Patients and surgical procedure: In this study 12 eyes with GDD were retrospectively evaluated. All had a high risk of transplant rejection in cases of EK (previous other glaucoma surgery in addition to GDD, n = 8, condition following Descemet membrane endothelial keratoplasty, DMEK, n = 9, uveitis, n = 2, or synechiae, n = 2). The EndoArt® was secured with a gas bubble and one to three holding sutures. The preoperative and postoperative best spectacle-corrected visual acuity (BSCVA) and central corneal thickness (CCT) were determined. The need for additional gas injections (rebubbling) was analyzed.

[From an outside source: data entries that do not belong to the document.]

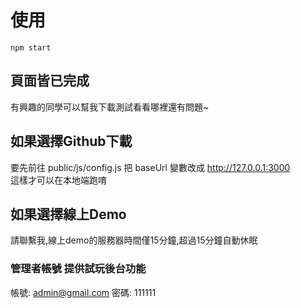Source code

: # 使用
```
npm start
```

## 頁面皆已完成
有興趣的同學可以幫我下載測試看看哪裡還有問題~

## 如果選擇Github下載
要先前往 public/js/config.js 把 baseUrl 變數改成 http://127.0.0.1:3000
<br>
這樣才可以在本地端跑唷

## 如果選擇線上Demo
請聯繫我,線上demo的服務器時間僅15分鐘,超過15分鐘自動休眠

### 管理者帳號 提供試玩後台功能
帳號: admin@gmail.com
密碼: 111111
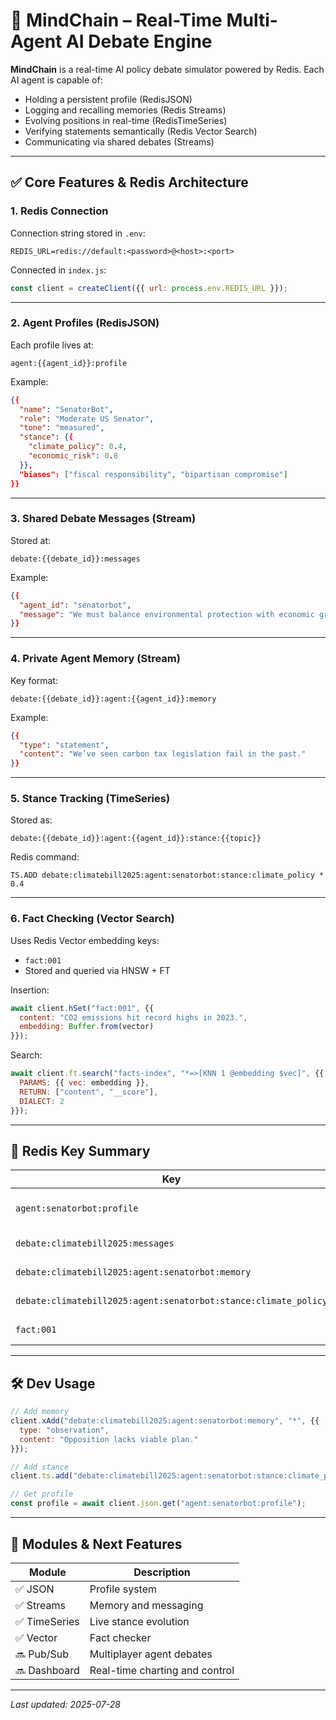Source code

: # 🧠 MindChain – Real-Time Multi-Agent AI Debate Engine

**MindChain** is a real-time AI policy debate simulator powered by Redis. Each AI agent is capable of:
- Holding a persistent profile (RedisJSON)
- Logging and recalling memories (Redis Streams)
- Evolving positions in real-time (RedisTimeSeries)
- Verifying statements semantically (Redis Vector Search)
- Communicating via shared debates (Streams)

---

## ✅ Core Features & Redis Architecture

### 1. Redis Connection
Connection string stored in `.env`:
```env
REDIS_URL=redis://default:<password>@<host>:<port>
```
Connected in `index.js`:
```js
const client = createClient({{ url: process.env.REDIS_URL }});
```

---

### 2. Agent Profiles (RedisJSON)
Each profile lives at:
```
agent:{{agent_id}}:profile
```
Example:
```json
{{
  "name": "SenatorBot",
  "role": "Moderate US Senator",
  "tone": "measured",
  "stance": {{
    "climate_policy": 0.4,
    "economic_risk": 0.8
  }},
  "biases": ["fiscal responsibility", "bipartisan compromise"]
}}
```

---

### 3. Shared Debate Messages (Stream)
Stored at:
```
debate:{{debate_id}}:messages
```
Example:
```json
{{
  "agent_id": "senatorbot",
  "message": "We must balance environmental protection with economic growth."
}}
```

---

### 4. Private Agent Memory (Stream)
Key format:
```
debate:{{debate_id}}:agent:{{agent_id}}:memory
```
Example:
```json
{{
  "type": "statement",
  "content": "We’ve seen carbon tax legislation fail in the past."
}}
```

---

### 5. Stance Tracking (TimeSeries)
Stored as:
```
debate:{{debate_id}}:agent:{{agent_id}}:stance:{{topic}}
```
Redis command:
```
TS.ADD debate:climatebill2025:agent:senatorbot:stance:climate_policy * 0.4
```

---

### 6. Fact Checking (Vector Search)
Uses Redis Vector embedding keys:
- `fact:001`
- Stored and queried via HNSW + FT

Insertion:
```js
await client.hSet("fact:001", {{
  content: "CO2 emissions hit record highs in 2023.",
  embedding: Buffer.from(vector)
}});
```
Search:
```js
await client.ft.search("facts-index", "*=>[KNN 1 @embedding $vec]", {{
  PARAMS: {{ vec: embedding }},
  RETURN: ["content", "__score"],
  DIALECT: 2
}});
```

---

## 🧠 Redis Key Summary

| Key | Purpose |
|-----|---------|
| `agent:senatorbot:profile` | Agent’s identity & beliefs |
| `debate:climatebill2025:messages` | Public messages |
| `debate:climatebill2025:agent:senatorbot:memory` | Private stream |
| `debate:climatebill2025:agent:senatorbot:stance:climate_policy` | TimeSeries position |
| `fact:001` | Semantic fact object |

---

## 🛠️ Dev Usage

```js
// Add memory
client.xAdd("debate:climatebill2025:agent:senatorbot:memory", "*", {{
  type: "observation",
  content: "Opposition lacks viable plan."
}});

// Add stance
client.ts.add("debate:climatebill2025:agent:senatorbot:stance:climate_policy", "*", 0.6);

// Get profile
const profile = await client.json.get("agent:senatorbot:profile");
```

---

## 🚀 Modules & Next Features

| Module | Description |
|--------|-------------|
| ✅ JSON | Profile system |
| ✅ Streams | Memory and messaging |
| ✅ TimeSeries | Live stance evolution |
| ✅ Vector | Fact checker |
| 🔜 Pub/Sub | Multiplayer agent debates |
| 🔜 Dashboard | Real-time charting and control |

---

_Last updated: 2025-07-28_
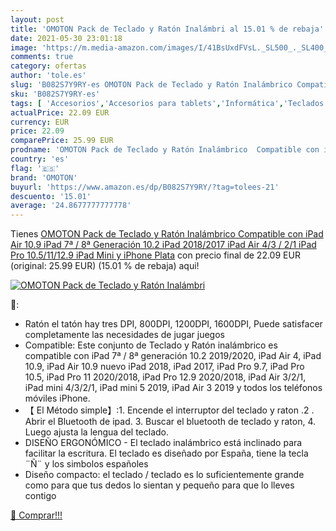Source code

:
 ```yaml
---
layout: post
title: 'OMOTON Pack de Teclado y Ratón Inalámbri al 15.01 % de rebaja'
date: 2021-05-30 23:01:18
image: 'https://m.media-amazon.com/images/I/41BsUxdFVsL._SL500_._SL400_.jpg'
comments: true
category: ofertas
author: 'tole.es'
slug: 'B082S7Y9RY-es OMOTON Pack de Teclado y Ratón Inalámbrico Compatible con...'
sku: 'B082S7Y9RY-es'
tags: [ 'Accesorios','Accesorios para tablets','Informática','Teclados para tablets','ipad','iphone','omoton', ]
actualPrice: 22.09 EUR
currency: EUR
price: 22.09
comparePrice: 25.99 EUR
prodname: 'OMOTON Pack de Teclado y Ratón Inalámbrico  Compatible con iPad Air 10.9  iPad 7ª / 8ª Generación 10.2  iPad 2018/2017  iPad Air 4/3 / 2/1  iPad Pro 10.5/11/12.9  iPad Mini y iPhone  Plata'
country: 'es'
flag: '🇪🇸'
brand: 'OMOTON'
buyurl: 'https://www.amazon.es/dp/B082S7Y9RY/?tag=tolees-21'
descuento: '15.01'
average: '24.8677777777778'
---
```


Tienes [OMOTON Pack de Teclado y Ratón Inalámbrico  Compatible con iPad Air 10.9  iPad 7ª / 8ª Generación 10.2  iPad 2018/2017  iPad Air 4/3 / 2/1  iPad Pro 10.5/11/12.9  iPad Mini y iPhone  Plata](https://www.amazon.es/dp/B082S7Y9RY/?tag=tolees-21) con precio final de  22.09 EUR (original: 25.99 EUR) (15.01 %  de rebaja) aqui!

[![OMOTON Pack de Teclado y Ratón Inalámbri](https://m.media-amazon.com/images/I/41BsUxdFVsL._SL500_._SL400_.jpg)](https://www.amazon.es/dp/B082S7Y9RY/?tag=tolees-21)

🔎:

- Ratón el tatón hay tres DPI, 800DPI, 1200DPI, 1600DPI, Puede satisfacer completamente las necesidades de jugar juegos
- Compatible: Este conjunto de Teclado y Ratón inalámbrico es compatible con iPad 7ª / 8ª generación 10.2 2019/2020, iPad Air 4, iPad 10.9, iPad Air 10.9 nuevo iPad 2018, iPad 2017, iPad Pro 9.7, iPad Pro 10.5, iPad Pro 11 2020/2018, iPad Pro 12.9 2020/2018, iPad Air 3/2/1, iPad mini 4/3/2/1, iPad mini 5 2019, iPad Air 3 2019 y todos los teléfonos móviles iPhone.
- 【 El Método simple】:1. Encende el interruptor del teclado y raton .2 . Abrir el Bluetooth de ipad. 3. Buscar el bluetooth de teclado y raton, 4. Luego ajusta la lengua del teclado.
- DISEÑO ERGONÓMICO - El teclado inalámbrico está inclinado para facilitar la escritura. El teclado es diseñado por España, tiene la tecla ¨Ñ¨ y los simbolos españoles
- Diseño compacto: el teclado / teclado es lo suficientemente grande como para que tus dedos lo sientan y pequeño para que lo lleves contigo

[🛒 Comprar!!!](https://www.amazon.es/dp/B082S7Y9RY/?tag=tolees-21)
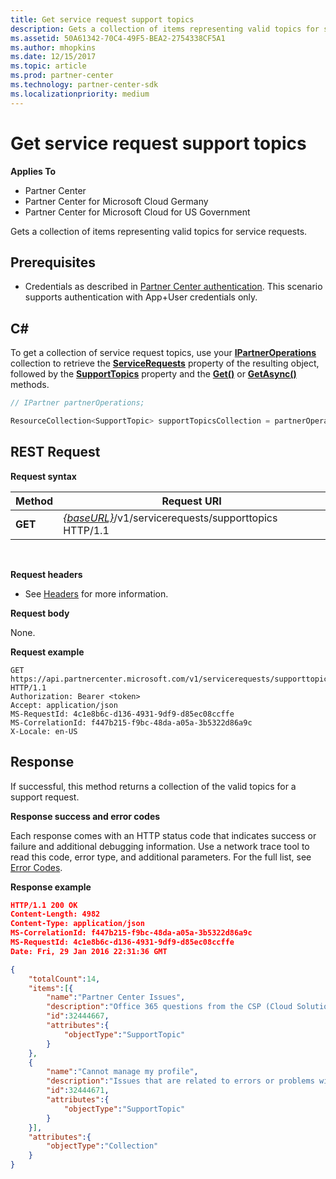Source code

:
 ```yaml
---
title: Get service request support topics
description: Gets a collection of items representing valid topics for service requests.
ms.assetid: 50A61342-70C4-49F5-BEA2-2754338CF5A1
ms.author: mhopkins
ms.date: 12/15/2017
ms.topic: article
ms.prod: partner-center
ms.technology: partner-center-sdk
ms.localizationpriority: medium
---
```


# Get service request support topics


**Applies To**

-   Partner Center
-   Partner Center for Microsoft Cloud Germany
-   Partner Center for Microsoft Cloud for US Government

Gets a collection of items representing valid topics for service requests.

## <span id="Prerequisites"></span><span id="prerequisites"></span><span id="PREREQUISITES"></span>Prerequisites


-   Credentials as described in [Partner Center authentication](partner-center-authentication.md). This scenario supports authentication with App+User credentials only.

## <span id="C_"></span><span id="c_"></span>C#


To get a collection of service request topics, use your [**IPartnerOperations**](https://docs.microsoft.com/dotnet/api/microsoft.store.partnercenter.ipartner) collection to retrieve the [**ServiceRequests**](https://docs.microsoft.com/dotnet/api/microsoft.store.partnercenter.ipartner.servicerequests) property of the resulting object, followed by the [**SupportTopics**](https://docs.microsoft.com/dotnet/api/microsoft.store.partnercenter.servicerequests.isupporttopicscollection) property and the [**Get()**](https://docs.microsoft.com/dotnet/api/microsoft.store.partnercenter.servicerequests.isupporttopicscollection.get) or [**GetAsync()**](https://docs.microsoft.com/dotnet/api/microsoft.store.partnercenter.servicerequests.isupporttopicscollection.getasync) methods.

``` csharp
// IPartner partnerOperations;

ResourceCollection<SupportTopic> supportTopicsCollection = partnerOperations.ServiceRequests.SupportTopics.Get();
```

## <span id="REST_Request"></span><span id="rest_request"></span><span id="REST_REQUEST"></span>REST Request


**Request syntax**

| Method  | Request URI                                                                           |
|---------|---------------------------------------------------------------------------------------|
| **GET** | [*{baseURL}*](partner-center-rest-urls.md)/v1/servicerequests/supporttopics HTTP/1.1 |

 

**Request headers**

-   See [Headers](headers.md) for more information.

**Request body**

None.

**Request example**

```
GET https://api.partnercenter.microsoft.com/v1/servicerequests/supporttopics HTTP/1.1
Authorization: Bearer <token>
Accept: application/json
MS-RequestId: 4c1e8b6c-d136-4931-9df9-d85ec08ccffe
MS-CorrelationId: f447b215-f9bc-48da-a05a-3b5322d86a9c
X-Locale: en-US
```

## <span id="Response"></span><span id="response"></span><span id="RESPONSE"></span>Response


If successful, this method returns a collection of the valid topics for a support request.

**Response success and error codes**

Each response comes with an HTTP status code that indicates success or failure and additional debugging information. Use a network trace tool to read this code, error type, and additional parameters. For the full list, see [Error Codes](error-codes.md).

**Response example**

``` json
HTTP/1.1 200 OK
Content-Length: 4982
Content-Type: application/json
MS-CorrelationId: f447b215-f9bc-48da-a05a-3b5322d86a9c
MS-RequestId: 4c1e8b6c-d136-4931-9df9-d85ec08ccffe
Date: Fri, 29 Jan 2016 22:31:36 GMT

{
    "totalCount":14,
    "items":[{
        "name":"Partner Center Issues",
        "description":"Office 365 questions from the CSP (Cloud Solution Provider) partners using Partner Center",
        "id":32444667,
        "attributes":{
            "objectType":"SupportTopic"
        }
    },
    {
        "name":"Cannot manage my profile",
        "description":"Issues that are related to errors or problems with managing a profile",
        "id":32444671,
        "attributes":{
            "objectType":"SupportTopic"
        }
    }],
    "attributes":{
        "objectType":"Collection"
    }
}
```

 

 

Results: Octafluoropropane (C3F8) 12% was used in nine patients and sulfur hexafluoride (SF6) 20% in three patients as anterior chamber tamponade to ensure adhesion of the EndoArt®. At least one rebubbling was necessary in four eyes. The preoperative BSCVA was 1.6 (± 0.5) logMAR and significantly improved to 1.1 (± 0.6) logMAR after 12 weeks (p = 0.028). The preoperative CCT was 719 µm ± 145.7, which significantly decreased to 622.4 µm ± 174.9 after six weeks (p = 0.004) and to 591.7 µm ± 190.8 after 12 weeks (p = 0.096). In one eye, the prosthesis was explanted due to a suspected fibrotic remodelling of the cornea following multiple previous DMEKs.

Discussion: EndoArt® led to a significant improvement in BSCVA and reduction in CCT; however, there was a high rebubbling rate in patients with GDD. In high-risk patients, the use of EndoArt® may be advantageous in avoiding graft failure after EK.